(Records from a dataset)
◇ ◇ ◇ ◇ ◇
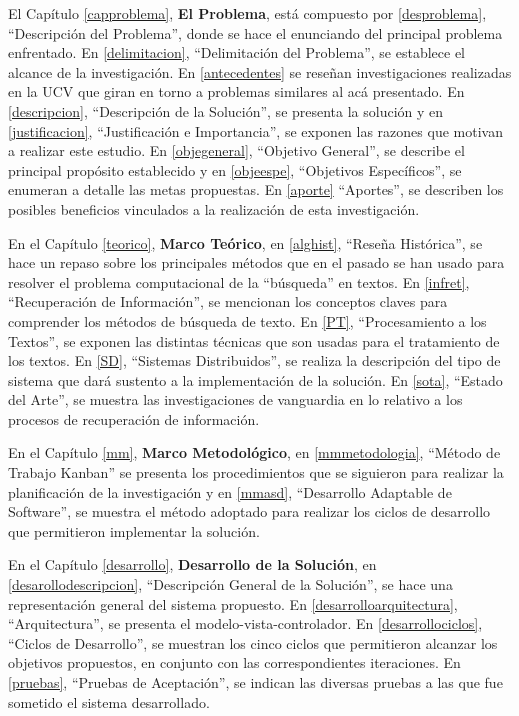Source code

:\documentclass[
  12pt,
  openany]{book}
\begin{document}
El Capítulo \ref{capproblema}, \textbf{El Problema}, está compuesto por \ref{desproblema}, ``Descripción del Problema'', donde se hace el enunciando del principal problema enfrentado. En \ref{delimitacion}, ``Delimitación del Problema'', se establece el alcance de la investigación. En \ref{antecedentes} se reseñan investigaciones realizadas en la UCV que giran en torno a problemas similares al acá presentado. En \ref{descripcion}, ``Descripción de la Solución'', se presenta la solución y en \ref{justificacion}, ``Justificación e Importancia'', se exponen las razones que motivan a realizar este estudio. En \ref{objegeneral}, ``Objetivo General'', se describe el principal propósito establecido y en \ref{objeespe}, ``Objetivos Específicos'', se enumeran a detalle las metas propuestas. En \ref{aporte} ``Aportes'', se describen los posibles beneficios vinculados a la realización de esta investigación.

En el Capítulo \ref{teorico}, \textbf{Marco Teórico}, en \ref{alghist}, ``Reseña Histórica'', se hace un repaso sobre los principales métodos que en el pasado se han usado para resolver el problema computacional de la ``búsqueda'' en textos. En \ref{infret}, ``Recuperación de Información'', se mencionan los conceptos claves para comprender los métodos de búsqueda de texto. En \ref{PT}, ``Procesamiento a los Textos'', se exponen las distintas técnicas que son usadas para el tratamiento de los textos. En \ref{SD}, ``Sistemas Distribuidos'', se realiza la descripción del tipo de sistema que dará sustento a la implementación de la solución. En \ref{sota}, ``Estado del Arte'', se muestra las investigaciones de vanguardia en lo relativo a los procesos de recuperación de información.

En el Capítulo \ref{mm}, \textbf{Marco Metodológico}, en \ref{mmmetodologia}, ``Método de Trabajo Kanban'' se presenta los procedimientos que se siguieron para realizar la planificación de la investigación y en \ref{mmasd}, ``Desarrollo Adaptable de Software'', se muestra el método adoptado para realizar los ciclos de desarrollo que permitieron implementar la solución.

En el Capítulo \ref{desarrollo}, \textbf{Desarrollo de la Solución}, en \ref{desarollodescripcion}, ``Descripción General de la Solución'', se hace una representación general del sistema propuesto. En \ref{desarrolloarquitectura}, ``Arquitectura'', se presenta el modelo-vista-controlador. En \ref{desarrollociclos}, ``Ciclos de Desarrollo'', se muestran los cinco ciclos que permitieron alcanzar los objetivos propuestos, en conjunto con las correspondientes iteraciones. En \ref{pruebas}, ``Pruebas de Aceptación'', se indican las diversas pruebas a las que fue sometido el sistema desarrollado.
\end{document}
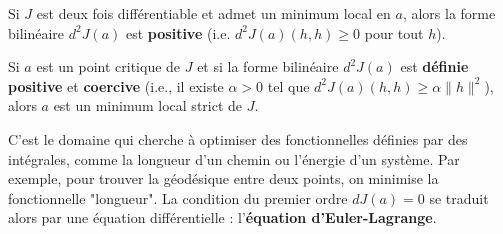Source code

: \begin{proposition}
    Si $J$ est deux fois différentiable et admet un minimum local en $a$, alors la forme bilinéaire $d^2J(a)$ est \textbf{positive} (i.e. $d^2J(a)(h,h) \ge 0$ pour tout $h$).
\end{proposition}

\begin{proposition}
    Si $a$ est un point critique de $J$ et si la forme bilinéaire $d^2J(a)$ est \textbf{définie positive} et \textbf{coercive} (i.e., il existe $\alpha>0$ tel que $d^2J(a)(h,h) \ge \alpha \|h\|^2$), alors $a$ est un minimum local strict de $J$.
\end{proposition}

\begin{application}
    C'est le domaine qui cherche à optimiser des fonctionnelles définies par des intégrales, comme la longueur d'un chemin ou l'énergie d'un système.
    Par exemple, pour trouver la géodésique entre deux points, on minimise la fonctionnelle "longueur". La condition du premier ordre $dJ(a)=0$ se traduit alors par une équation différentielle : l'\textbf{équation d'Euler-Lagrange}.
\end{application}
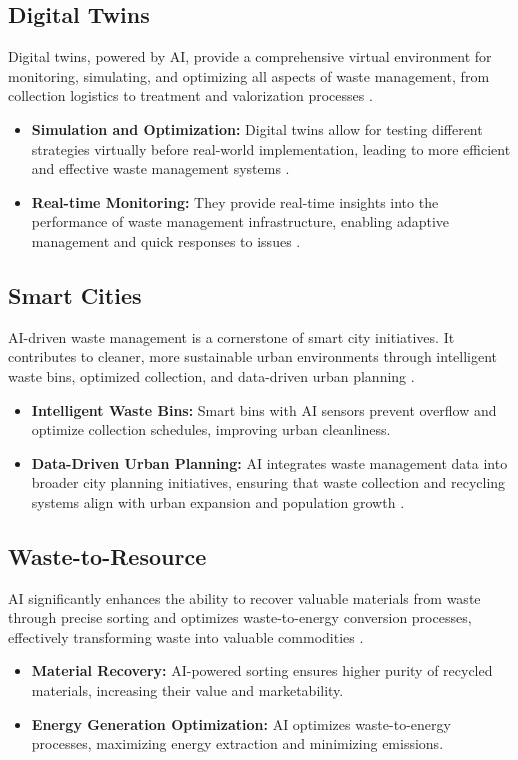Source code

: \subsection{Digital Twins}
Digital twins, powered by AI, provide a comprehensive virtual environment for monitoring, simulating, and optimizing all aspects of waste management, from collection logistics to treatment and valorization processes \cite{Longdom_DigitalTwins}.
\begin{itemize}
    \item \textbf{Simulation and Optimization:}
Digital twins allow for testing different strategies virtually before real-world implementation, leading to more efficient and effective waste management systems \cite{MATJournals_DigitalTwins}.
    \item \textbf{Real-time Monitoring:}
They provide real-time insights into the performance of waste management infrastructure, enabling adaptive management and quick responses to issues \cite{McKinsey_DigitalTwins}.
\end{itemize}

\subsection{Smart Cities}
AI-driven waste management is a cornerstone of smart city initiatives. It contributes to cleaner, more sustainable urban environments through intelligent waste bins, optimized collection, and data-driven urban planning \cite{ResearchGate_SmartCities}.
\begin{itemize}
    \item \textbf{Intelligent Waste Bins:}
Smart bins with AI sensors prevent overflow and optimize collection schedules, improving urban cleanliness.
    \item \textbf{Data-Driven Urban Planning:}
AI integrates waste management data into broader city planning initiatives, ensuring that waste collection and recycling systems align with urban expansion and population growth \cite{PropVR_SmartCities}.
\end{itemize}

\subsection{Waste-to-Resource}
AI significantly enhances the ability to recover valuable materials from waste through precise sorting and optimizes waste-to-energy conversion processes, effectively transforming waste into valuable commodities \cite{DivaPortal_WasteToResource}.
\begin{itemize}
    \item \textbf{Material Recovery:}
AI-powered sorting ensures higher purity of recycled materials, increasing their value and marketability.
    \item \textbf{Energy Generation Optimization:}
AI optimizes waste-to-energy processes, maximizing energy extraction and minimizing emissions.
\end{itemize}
◇ ◇ ◇ ◇ ◇
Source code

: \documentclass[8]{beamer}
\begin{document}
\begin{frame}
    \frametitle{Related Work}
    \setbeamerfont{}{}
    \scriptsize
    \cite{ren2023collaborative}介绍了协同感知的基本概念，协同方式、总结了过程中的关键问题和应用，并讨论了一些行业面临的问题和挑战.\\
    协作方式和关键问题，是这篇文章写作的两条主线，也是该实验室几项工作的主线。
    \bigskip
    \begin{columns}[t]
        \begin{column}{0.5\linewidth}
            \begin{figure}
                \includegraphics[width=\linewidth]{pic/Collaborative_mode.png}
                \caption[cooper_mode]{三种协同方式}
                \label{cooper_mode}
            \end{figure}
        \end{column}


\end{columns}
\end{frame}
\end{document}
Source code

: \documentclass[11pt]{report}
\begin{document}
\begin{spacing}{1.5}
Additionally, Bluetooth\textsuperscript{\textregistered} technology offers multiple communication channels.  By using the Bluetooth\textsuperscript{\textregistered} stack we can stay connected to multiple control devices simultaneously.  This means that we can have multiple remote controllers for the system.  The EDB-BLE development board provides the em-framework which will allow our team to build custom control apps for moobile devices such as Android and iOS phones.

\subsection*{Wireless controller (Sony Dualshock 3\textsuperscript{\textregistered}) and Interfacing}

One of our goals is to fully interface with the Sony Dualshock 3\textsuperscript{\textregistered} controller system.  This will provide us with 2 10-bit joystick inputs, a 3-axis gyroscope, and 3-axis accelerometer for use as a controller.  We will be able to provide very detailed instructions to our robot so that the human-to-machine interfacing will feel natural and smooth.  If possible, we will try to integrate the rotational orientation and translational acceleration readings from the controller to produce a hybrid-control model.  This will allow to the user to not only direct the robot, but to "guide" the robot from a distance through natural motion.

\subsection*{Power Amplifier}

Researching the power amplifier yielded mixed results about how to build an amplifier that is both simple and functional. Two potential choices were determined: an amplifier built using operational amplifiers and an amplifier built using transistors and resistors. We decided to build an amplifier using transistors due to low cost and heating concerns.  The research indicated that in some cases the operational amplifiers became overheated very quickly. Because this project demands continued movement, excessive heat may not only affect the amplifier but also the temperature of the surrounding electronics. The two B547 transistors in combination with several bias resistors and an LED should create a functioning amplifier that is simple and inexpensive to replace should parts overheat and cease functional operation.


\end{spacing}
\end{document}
◇ ◇ ◇ ◇ ◇
## WHAT THE EXERCISE ASKS
Scan the entries and show every line in which the word "powered" is found.

## RESPONSE AREA
Digital twins, powered by AI, provide a comprehensive virtual environment for monitoring, simulating, and optimizing all aspects of waste management, from collection logistics to treatment and valorization processes \cite{Longdom_DigitalTwins}.
AI-powered sorting ensures higher purity of recycled materials, increasing their value and marketability.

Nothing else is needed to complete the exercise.